Dataset. We evaluate the stage classification methods on the human embryo dataset [11]. There are 13 stage labels: empty well, 1 cell to 9+ cells, morula (M), blastocyst (B), and degenerate embryo. To focus on the embryo development’s monotonicity, we only use 11 stages, excluding frames with the empty well and degenerate embryo labels. The dataset includes 341 training, 73 validation, and 73 test time-lapse videos of embryos. Each video consists of 325 frames on average. As the network input, we crop zona-centered patches from each frame to exclude outside regions of interest and resize the frames to 112 \(\times \) 112 resolution.

Result. Table 2 benchmarks the developmental stage classification methods. Overall, our approach surpasses the other classification methods. In terms of the mean per-stage accuracy, the performance gain over the existing methods is much higher, which indicates our method notably performs better for rare developmental stages. Since we incorporate the transition detector and use it to force the predictions of our model to be monotonic, our method outperforms the two spatiotemporal methods; Early Fusion and LSTM. Unlike AutoIVF, our model learns the features for the stage change detection, which are helpful for the monotonic predictions.

Our method runs in 268 frames per second on a single TITAN X GPU. Our model has 47M parameters and requires up to 4 GB GPU memory in the inference phase. Figure 3 visually compares our method with AutoIVF [11]. Our method is better at detecting cell division timings. As one example of failure cases, our model fails to detect the transition between 9+ cells and morula in Fig. 3 (b) since it takes two consecutive frames as the input, which visually have no major difference in this example.

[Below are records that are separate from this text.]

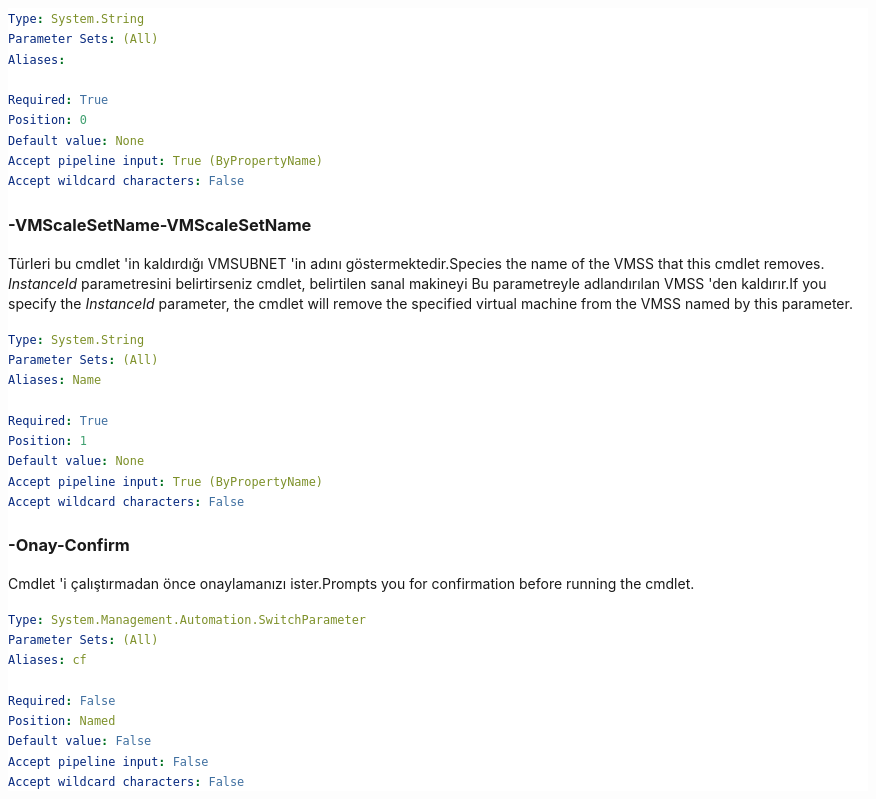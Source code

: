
 ```yaml
Type: System.String
Parameter Sets: (All)
Aliases:

Required: True
Position: 0
Default value: None
Accept pipeline input: True (ByPropertyName)
Accept wildcard characters: False
```

### <span data-ttu-id="9f198-126">-VMScaleSetName</span><span class="sxs-lookup"><span data-stu-id="9f198-126">-VMScaleSetName</span></span>
<span data-ttu-id="9f198-127">Türleri bu cmdlet 'in kaldırdığı VMSUBNET 'in adını göstermektedir.</span><span class="sxs-lookup"><span data-stu-id="9f198-127">Species the name of the VMSS that this cmdlet removes.</span></span>
<span data-ttu-id="9f198-128">*InstanceId* parametresini belirtirseniz cmdlet, belirtilen sanal makineyi Bu parametreyle adlandırılan VMSS 'den kaldırır.</span><span class="sxs-lookup"><span data-stu-id="9f198-128">If you specify the *InstanceId* parameter, the cmdlet will remove the specified virtual machine from the VMSS named by this parameter.</span></span>

```yaml
Type: System.String
Parameter Sets: (All)
Aliases: Name

Required: True
Position: 1
Default value: None
Accept pipeline input: True (ByPropertyName)
Accept wildcard characters: False
```

### <span data-ttu-id="9f198-129">-Onay</span><span class="sxs-lookup"><span data-stu-id="9f198-129">-Confirm</span></span>
<span data-ttu-id="9f198-130">Cmdlet 'i çalıştırmadan önce onaylamanızı ister.</span><span class="sxs-lookup"><span data-stu-id="9f198-130">Prompts you for confirmation before running the cmdlet.</span></span>

```yaml
Type: System.Management.Automation.SwitchParameter
Parameter Sets: (All)
Aliases: cf

Required: False
Position: Named
Default value: False
Accept pipeline input: False
Accept wildcard characters: False
```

Table 2. Scores (%) of stage classification methods on the test human embryos [11].
Fig. 3.
figure 3

Qualitative Stage Classification Results. We visualize frames with ground truths (lower left corner), where our method and AutoIVF [11] predict different stages.

4.3 Ablation Study

We analyze our method’s efficacy by conducting an ablation study on the human embryo dataset. To this end, we add one of our components to the baseline at a time. By performing dynamic programming without pairwise potentials, our model improves the baseline’s accuracy from 76.7% to 80.0%. Using both unary and pairwise terms in linear-chain CRF, our two-stream model yields 80.6% score, which performs the best. In conclusion, our full setting enables the maximum performance for developmental stage classification.

5 Conclusion and Future Work

Our method will enable better clinical and embryological studies by improving the accuracies on rare stages, which are infrequent in videos but equally important as frequent stages when analyzing embryos. Since we measure stage transition probabilities, cell division timings predicted by our method are highly interpretable, which will allow tractable inspection in clinical practice. Our future work includes further improving performance on rare stages by combining a stage classifier and a cell detector, developing sequential models for other developmental features of embryos, and experimenting with different ways of acquiring unary and pairwise potentials, e.g., calculating the transition probability over longer sliding windows of frames.